- Bake Bread - Dutch ovens create the perfect environment in which bread can rise and then crisp up
- Braise Meat - You can literally do every step of a good braise in a Dutch oven: sear, braise, and serve
- Slow Cooking - With their ability to retain even heat for long periods of time, Dutch ovens are the original slow cookers
- Oven Cooking - Dutch ovens are made to go from the stovetop to the oven to the table, which is part of why they’re so versatile
- Deep Frying - Achieve consistent deep frying temperatures with a Dutch oven
- One-Pot Meals - Start with an empty Dutch oven and end with a completed meal, all without using (and having to clean) any additional kitchenware
Before programmable slow cookers and the Instant Pot, there was the Dutch oven. The original do-everything pot, the Dutch oven is a tall, circular piece of cast iron cookware with either a handle on each side or an arched bail handle similar to that of a beach pail. They can be either bare cast iron (uncoated) or enameled cast iron (treated with a non stick, rust proof porcelain coating and called a French oven by some).
The Dutch oven is a uniquely versatile piece of cookware. Its ability to work with a wide variety of different cooking methods and appliances (and even campfire!) while evenly heating up whatever you put inside of it makes it phenomenal at making anything from pot roast to enchiladas to pizza and everything in between.
Here are the 6 best dutch oven uses for home cooks:
One of the hardest parts of baking bread is ensuring a moist oven environment in which your loaf can fully expand before the constraining crust starts to form. Thanks to Dutch ovens’ tight fitting lids that lock in moisture, your annoying days of steaming water in a sheet pan in the oven next to your bread are over. Pair that with Dutch ovens’ ability to get to and stay at high heats and you have the perfect environment in which bread can rise.
Dutch ovens are incredibly popular with those who frequently make no knead breads. With the lid on, Dutch ovens use no knead dough’s high moisture content to help the bread rise. Then, once the dough has fully risen, the lid is removed and the Dutch oven creates a dry, surround-heat environment (it’s like surround-sound but for bread, and I totally didn’t just make that phrase up) that allows for the creation of a perfect crust.

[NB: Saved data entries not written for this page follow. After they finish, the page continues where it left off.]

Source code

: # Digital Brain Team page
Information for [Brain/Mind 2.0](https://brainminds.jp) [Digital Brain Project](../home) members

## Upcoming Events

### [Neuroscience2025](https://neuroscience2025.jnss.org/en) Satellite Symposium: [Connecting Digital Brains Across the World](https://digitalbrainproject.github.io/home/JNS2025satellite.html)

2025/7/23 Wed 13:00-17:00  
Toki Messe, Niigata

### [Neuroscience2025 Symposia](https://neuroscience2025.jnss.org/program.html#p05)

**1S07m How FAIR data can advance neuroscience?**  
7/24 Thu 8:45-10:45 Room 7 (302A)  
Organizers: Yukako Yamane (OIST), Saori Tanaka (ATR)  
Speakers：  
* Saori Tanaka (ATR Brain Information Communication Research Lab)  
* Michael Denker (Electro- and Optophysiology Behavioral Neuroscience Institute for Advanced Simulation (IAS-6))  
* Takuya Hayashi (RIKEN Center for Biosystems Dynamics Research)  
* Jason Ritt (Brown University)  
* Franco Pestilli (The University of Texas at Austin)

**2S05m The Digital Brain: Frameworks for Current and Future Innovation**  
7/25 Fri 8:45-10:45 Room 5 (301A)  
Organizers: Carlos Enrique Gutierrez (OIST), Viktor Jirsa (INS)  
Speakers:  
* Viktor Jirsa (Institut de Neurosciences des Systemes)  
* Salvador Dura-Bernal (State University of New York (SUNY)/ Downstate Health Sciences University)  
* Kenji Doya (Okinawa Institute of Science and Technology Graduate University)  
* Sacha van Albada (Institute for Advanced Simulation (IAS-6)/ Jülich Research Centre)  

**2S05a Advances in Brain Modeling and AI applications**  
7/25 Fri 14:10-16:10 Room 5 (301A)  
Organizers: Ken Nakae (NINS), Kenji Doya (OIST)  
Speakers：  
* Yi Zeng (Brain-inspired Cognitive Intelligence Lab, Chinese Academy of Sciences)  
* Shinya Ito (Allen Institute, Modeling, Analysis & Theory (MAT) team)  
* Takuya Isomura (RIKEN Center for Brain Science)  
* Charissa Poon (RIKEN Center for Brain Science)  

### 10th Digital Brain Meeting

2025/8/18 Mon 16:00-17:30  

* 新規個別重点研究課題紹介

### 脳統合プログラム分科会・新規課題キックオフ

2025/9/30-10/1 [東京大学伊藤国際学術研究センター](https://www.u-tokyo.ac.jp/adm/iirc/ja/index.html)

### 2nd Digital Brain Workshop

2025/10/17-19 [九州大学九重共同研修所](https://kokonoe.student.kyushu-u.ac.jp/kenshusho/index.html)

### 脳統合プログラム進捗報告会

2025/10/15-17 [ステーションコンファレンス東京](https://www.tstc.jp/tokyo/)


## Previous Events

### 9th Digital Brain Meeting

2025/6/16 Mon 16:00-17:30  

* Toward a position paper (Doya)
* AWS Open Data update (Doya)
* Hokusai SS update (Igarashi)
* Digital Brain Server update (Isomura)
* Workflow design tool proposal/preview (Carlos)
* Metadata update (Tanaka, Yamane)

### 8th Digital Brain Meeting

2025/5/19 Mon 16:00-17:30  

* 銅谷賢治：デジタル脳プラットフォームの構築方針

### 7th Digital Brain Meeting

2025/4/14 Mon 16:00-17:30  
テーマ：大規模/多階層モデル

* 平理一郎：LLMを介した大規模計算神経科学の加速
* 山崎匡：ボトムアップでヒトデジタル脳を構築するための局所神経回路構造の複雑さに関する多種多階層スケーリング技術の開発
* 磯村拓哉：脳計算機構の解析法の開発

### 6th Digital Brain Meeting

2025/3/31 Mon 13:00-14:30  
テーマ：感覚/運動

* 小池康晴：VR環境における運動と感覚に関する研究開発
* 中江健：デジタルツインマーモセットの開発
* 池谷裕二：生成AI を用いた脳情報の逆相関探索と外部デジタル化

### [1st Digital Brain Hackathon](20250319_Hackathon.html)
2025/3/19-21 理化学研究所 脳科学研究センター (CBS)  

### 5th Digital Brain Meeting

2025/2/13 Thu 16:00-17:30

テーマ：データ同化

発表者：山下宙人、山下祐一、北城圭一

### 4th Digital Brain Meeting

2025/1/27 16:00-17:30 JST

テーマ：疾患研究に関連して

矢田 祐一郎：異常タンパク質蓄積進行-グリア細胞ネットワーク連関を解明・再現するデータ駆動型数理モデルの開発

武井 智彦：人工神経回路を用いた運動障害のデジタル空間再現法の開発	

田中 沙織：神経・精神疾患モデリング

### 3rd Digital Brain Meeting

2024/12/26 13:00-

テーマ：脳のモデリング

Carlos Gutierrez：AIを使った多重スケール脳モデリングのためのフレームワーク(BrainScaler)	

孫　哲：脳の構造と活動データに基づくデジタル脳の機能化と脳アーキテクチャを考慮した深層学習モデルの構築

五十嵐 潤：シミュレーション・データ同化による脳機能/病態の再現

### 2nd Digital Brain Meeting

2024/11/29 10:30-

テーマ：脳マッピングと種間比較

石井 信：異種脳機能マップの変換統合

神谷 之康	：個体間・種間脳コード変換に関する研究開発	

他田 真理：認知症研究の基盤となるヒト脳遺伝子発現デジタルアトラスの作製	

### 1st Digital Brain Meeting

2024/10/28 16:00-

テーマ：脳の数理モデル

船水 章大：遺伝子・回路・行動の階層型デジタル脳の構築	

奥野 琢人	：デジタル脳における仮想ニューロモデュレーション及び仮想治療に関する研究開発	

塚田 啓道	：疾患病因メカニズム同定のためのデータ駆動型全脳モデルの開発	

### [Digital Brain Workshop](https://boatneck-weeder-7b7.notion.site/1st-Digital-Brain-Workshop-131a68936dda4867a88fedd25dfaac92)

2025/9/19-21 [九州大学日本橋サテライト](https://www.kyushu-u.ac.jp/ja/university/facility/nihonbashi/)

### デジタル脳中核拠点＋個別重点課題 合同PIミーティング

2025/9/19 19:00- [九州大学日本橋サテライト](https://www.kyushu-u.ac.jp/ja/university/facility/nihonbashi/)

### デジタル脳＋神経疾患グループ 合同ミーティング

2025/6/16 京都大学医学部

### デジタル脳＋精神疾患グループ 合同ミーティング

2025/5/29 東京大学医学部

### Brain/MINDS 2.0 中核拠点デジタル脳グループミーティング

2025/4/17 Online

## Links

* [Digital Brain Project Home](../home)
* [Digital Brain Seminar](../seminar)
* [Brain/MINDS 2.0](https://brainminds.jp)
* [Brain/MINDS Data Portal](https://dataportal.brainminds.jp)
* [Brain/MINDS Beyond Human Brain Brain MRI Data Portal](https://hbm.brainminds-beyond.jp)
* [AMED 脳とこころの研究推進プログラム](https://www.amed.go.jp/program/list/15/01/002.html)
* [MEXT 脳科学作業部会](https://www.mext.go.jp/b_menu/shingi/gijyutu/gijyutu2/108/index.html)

Dutch ovens were born to braise. You can literally do every step of a good braise in them: Sear, Braise, and Serve.
Sear: The non stick enamel coating of an enameled cast iron Dutch oven makes it so you can sear without stickage, keeping your meat in one piece before its nice warm bath (uncoated cast iron Dutch ovens have non stick properties as well, but their non stick is inferior to that of enameled cast iron Dutch ovens).
Braise: Your Dutch oven will get to temp and then stay there, making it an incredible tool for both long and short braises. In addition, the lid (especially when spiked/self-basting as seen below) traps and recirculates moisture to keep meat moist throughout.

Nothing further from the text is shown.